These are steadily improving; the breasts and hair both look very natural in this animation, much better than some of the earlier tries (and to be clear, I blame the software, much more than the artist, here).
There's a little skip in the eyes and teeth on this one. That may be an attempt to depict movement, but it might also be a slow software thing that causes pixilation a bit. Still an improvement over the early animations, though.
Another very good animation here. It's like night and day between this, and even just a few months ago when you were still fighting lousy software and dealing with the learning curve. Keep it up! Looking forward to your first fully animated chapter of Lighter Chains! ;-)
They say the hair is a good indicator of excellence in animation and also the most difficult thing to get right. This is not bad in that regard (plus she's hot and I have a thing for women in lingerie and wearing glasses).
Well done. I wondered if it was a short loop (I presume it's a long one), and noticed the drool changed each time. Your animation work is really doing well.
I like it. Seems to me you've really gotten more or less where you wanted to go with this, and even the "lifelike" version is still way better when you started down this path. I'd love to see "Better This Way," or "Lighter Chains" shown this way.
That worked very well. I try to focus on the details to see how things go, and the only real issue that I can see here is her right leg, when she slides down the wall, seems to be at such an awkward angle that it looks like she broke it badly. If memory serves, though, that may have been true in the original drawing as well, and it didn't detract enough from that to kick me out of my "suspension of disbelief" mode to spoil the flow of the story. (So, I guess I'm saying that it may not even be an issue caused by animation.)
I'm liking the look -- I could see Alison trying it on for size and then Torrin removing each item from her while explaining in detail what he likes (or doesn't like) about her dress. If he likes it, he rewards her. If he doesn't he punishes her. And think of the opportunities that gives Alison either way! :-)
Oh wow, this is nice. As a martial artist myself, I can deeply appreciate the leg triangle arm bar and figure 4 constriction shes got going on there! What a great way to transform: by squeezing the dominance out of him until theres nothing left but soft, submissive femininity! I love it!
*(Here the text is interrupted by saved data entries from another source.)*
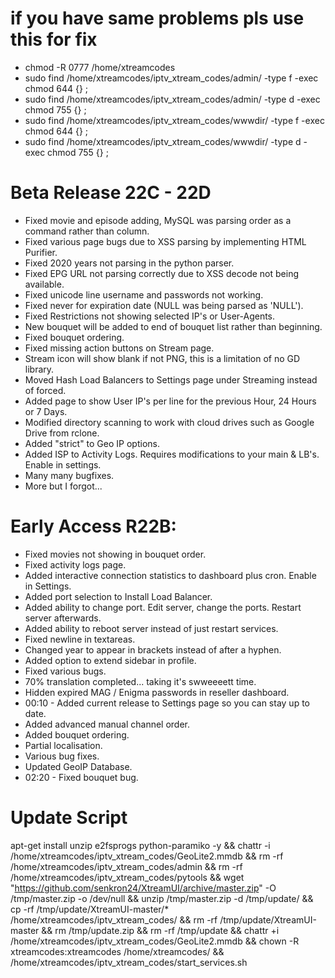 # if you have same problems pls use this for fix 

* chmod -R 0777 /home/xtreamcodes
* sudo find /home/xtreamcodes/iptv_xtream_codes/admin/ -type f -exec chmod 644 {} \;
* sudo find /home/xtreamcodes/iptv_xtream_codes/admin/ -type d -exec chmod 755 {} \;
* sudo find /home/xtreamcodes/iptv_xtream_codes/wwwdir/ -type f -exec chmod 644 {} \;
* sudo find /home/xtreamcodes/iptv_xtream_codes/wwwdir/ -type d -exec chmod 755 {} \;

# Beta Release 22C - 22D

* Fixed movie and episode adding, MySQL was parsing order as a command rather than column.
* Fixed various page bugs due to XSS parsing by implementing HTML Purifier.
* Fixed 2020 years not parsing in the python parser.
* Fixed EPG URL not parsing correctly due to XSS decode not being available.
* Fixed unicode line username and passwords not working.
* Fixed never for expiration date (NULL was being parsed as 'NULL').
* Fixed Restrictions not showing selected IP's or User-Agents.
* New bouquet will be added to end of bouquet list rather than beginning.
* Fixed bouquet ordering.
* Fixed missing action buttons on Stream page.
* Stream icon will show blank if not PNG, this is a limitation of no GD library.
* Moved Hash Load Balancers to Settings page under Streaming instead of forced.
* Added page to show User IP's per line for the previous Hour, 24 Hours or 7 Days.
* Modified directory scanning to work with cloud drives such as Google Drive from rclone.
* Added "strict" to Geo IP options.
* Added ISP to Activity Logs. Requires modifications to your main & LB's. Enable in settings.
* Many many bugfixes.
* More but I forgot...


# Early Access R22B:

* Fixed movies not showing in bouquet order.
* Fixed activity logs page.
* Added interactive connection statistics to dashboard plus cron. Enable in Settings.
* Added port selection to Install Load Balancer.
* Added ability to change port. Edit server, change the ports. Restart server afterwards.
* Added ability to reboot server instead of just restart services.
* Fixed newline in textareas.
* Changed year to appear in brackets instead of after a hyphen.
* Added option to extend sidebar in profile.
* Fixed various bugs.
* 70% translation completed... taking it's swweeeett time.
* Hidden expired MAG / Enigma passwords in reseller dashboard.
* 00:10 - Added current release to Settings page so you can stay up to date.
* Added advanced manual channel order.
* Added bouquet ordering.
* Partial localisation.
* Various bug fixes.
* Updated GeoIP Database.
* 02:20 - Fixed bouquet bug.

# Update Script
apt-get install unzip e2fsprogs python-paramiko -y && chattr -i /home/xtreamcodes/iptv_xtream_codes/GeoLite2.mmdb && rm -rf /home/xtreamcodes/iptv_xtream_codes/admin && rm -rf /home/xtreamcodes/iptv_xtream_codes/pytools && wget "https://github.com/senkron24/XtreamUI/archive/master.zip" -O /tmp/master.zip -o /dev/null && unzip /tmp/master.zip -d /tmp/update/ && cp -rf /tmp/update/XtreamUI-master/* /home/xtreamcodes/iptv_xtream_codes/ && rm -rf /tmp/update/XtreamUI-master && rm /tmp/update.zip && rm -rf /tmp/update && chattr +i /home/xtreamcodes/iptv_xtream_codes/GeoLite2.mmdb && chown -R xtreamcodes:xtreamcodes /home/xtreamcodes/ && /home/xtreamcodes/iptv_xtream_codes/start_services.sh

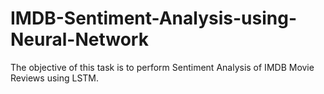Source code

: # IMDB-Sentiment-Analysis-using-Neural-Network
The objective of this task is to perform Sentiment Analysis of IMDB Movie Reviews using LSTM.
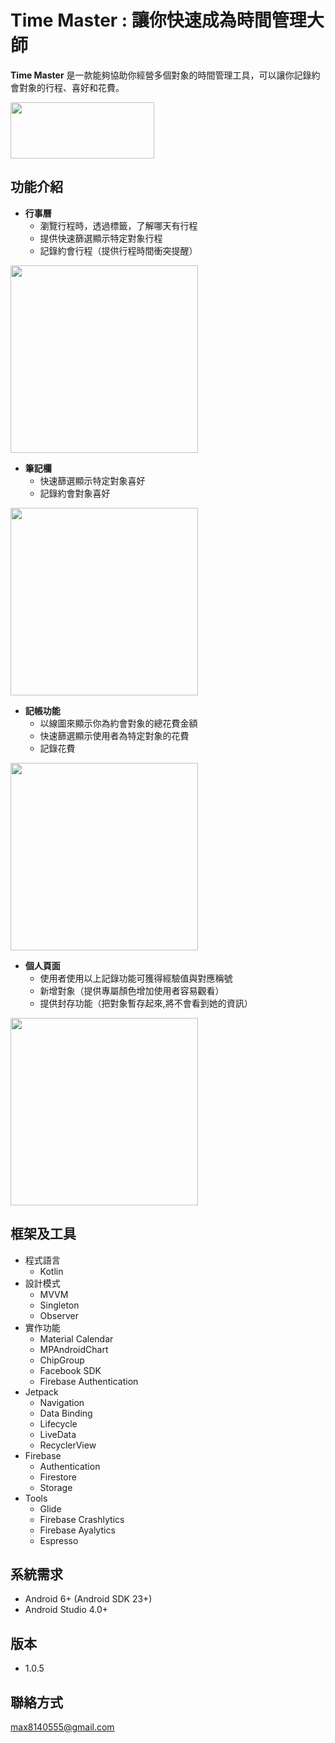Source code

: # Time Master : 讓你快速成為時間管理大師
**Time Master** 是一款能夠協助你經營多個對象的時間管理工具，可以讓你記錄約會對象的行程、喜好和花費。

<a href="https://play.google.com/store/apps/details?id=com.max.timemaster"><img src="https://camo.githubusercontent.com/9b43e9e7bdf73be90eaee8bf94cf61440638567e/68747470733a2f2f692e696d6775722e636f6d2f49353862574c642e706e67" width="230" height="90"></a>


## 功能介紹

- **行事曆**
  - 瀏覽行程時，透過標籤，了解哪天有行程
  - 提供快速篩選顯示特定對象行程
  - 記錄約會行程（提供行程時間衝突提醒）<br> 
<img src="https://i.imgur.com/LCz8gWq.png" height="300" boarder="1"/>

- **筆記欄**
  - 快速篩選顯示特定對象喜好
  - 記錄約會對象喜好<br>
<img src="https://i.imgur.com/G6B2ztZ.png" height="300" boarder="1"/>

- **記帳功能**
  - 以線圖來顯示你為約會對象的總花費金額
  - 快速篩選顯示使用者為特定對象的花費
  - 記錄花費<br>
<img src="https://i.imgur.com/pZI1zX1.png" height="300" boarder="1"/>

- **個人頁面**
  - 使用者使用以上記錄功能可獲得經驗值與對應稱號
  - 新增對象（提供專屬顏色增加使用者容易觀看）
  - 提供封存功能（把對象暫存起來,將不會看到她的資訊）<br>
<img src="https://i.imgur.com/PZsO1fV.png" height="300" boarder="1"/>

## 框架及工具
- 程式語言
  - Kotlin
- 設計模式
  - MVVM
  - Singleton
  - Observer
- 實作功能
  - Material Calendar
  - MPAndroidChart
  - ChipGroup
  - Facebook SDK
  - Firebase Authentication
- Jetpack
  - Navigation
  - Data Binding
  - Lifecycle
  - LiveData
  - RecyclerView
- Firebase
  - Authentication
  - Firestore
  - Storage
- Tools
  - Glide
  - Firebase Crashlytics
  - Firebase Ayalytics
  - Espresso
## 系統需求
- Android 6+ (Android SDK 23+)
- Android Studio 4.0+
## 版本
- 1.0.5
## 聯絡方式
max8140555@gmail.com
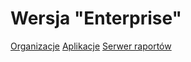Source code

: # Wersja "Enterprise"

[Organizacje](/enterprise/organizations.md)
[Aplikacje](/enterprise/applications.md)
[Serwer raportów](/administration/report_server.md)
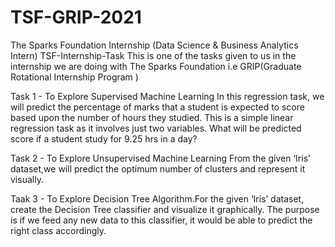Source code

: # TSF-GRIP-2021
The Sparks Foundation Internship (Data Science &amp; Business Analytics Intern)
TSF-Internship-Task
This is one of the tasks given to us in the internship we are doing with The Sparks Foundation i.e GRIP(Graduate Rotational Internship Program )

Task 1 - To Explore Supervised Machine Learning In this regression task, we will predict the percentage of marks that a student is expected to score based upon the number of hours they studied. This is a simple linear regression task as it involves just two variables. What will be predicted score if a student study for 9.25 hrs in a day?

Task 2 - To Explore Unsupervised Machine Learning From the given ‘Iris’ dataset,we will predict the optimum number of clusters and represent it visually.

Taak 3 - To Explore Decision Tree Algorithm.For the given ‘Iris’ dataset, create the Decision Tree classifier and visualize it graphically. The purpose is if we feed any new data to this classifier, it would be able to predict the right class accordingly.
I actually like this! I like the original art tests too, but it's always nice to see the variations that adding AI enhancements can give to envisioning Allison. Is it just me though, or has she gotten bustier in this? She was always buxom, I know, but she's got huge tracts of land, in this render!
This actually turned out really well! Did you have to splice/paste the animated figure on top of a background image containing the text, or was the model smart enough to leave the words along the top static?
The character is pasted into the background. The AI model is quite GPU intensive so you don't want to waste render time on parts of the image that aren't supposed to be animated. Even if they remain static like you want, there will often be color drift and artifacts.
For this image, I cropped the character closely and rendered at 544x960. This produces clips 5 to 8 seconds long. I have some color stabilization and rife crossfade scripts to stitch multiple clips together. There was one shot where her hand went out of frame, so I ran a video outpainting pass to fill that in.
I put all the character clips together then ran auto-masking on it. Then a bit of manual touchup on the mask. I went back to the original psd file and made a clean background plate and placed the masked video of the character on top of that.
Her legs are like that in the original image, perhaps a bit too splayed but, eh.
It did a pretty good job with this considering these were never meant to be keyframes. Makes me rethink what sort of shots I could get away with on a dedicated animation project.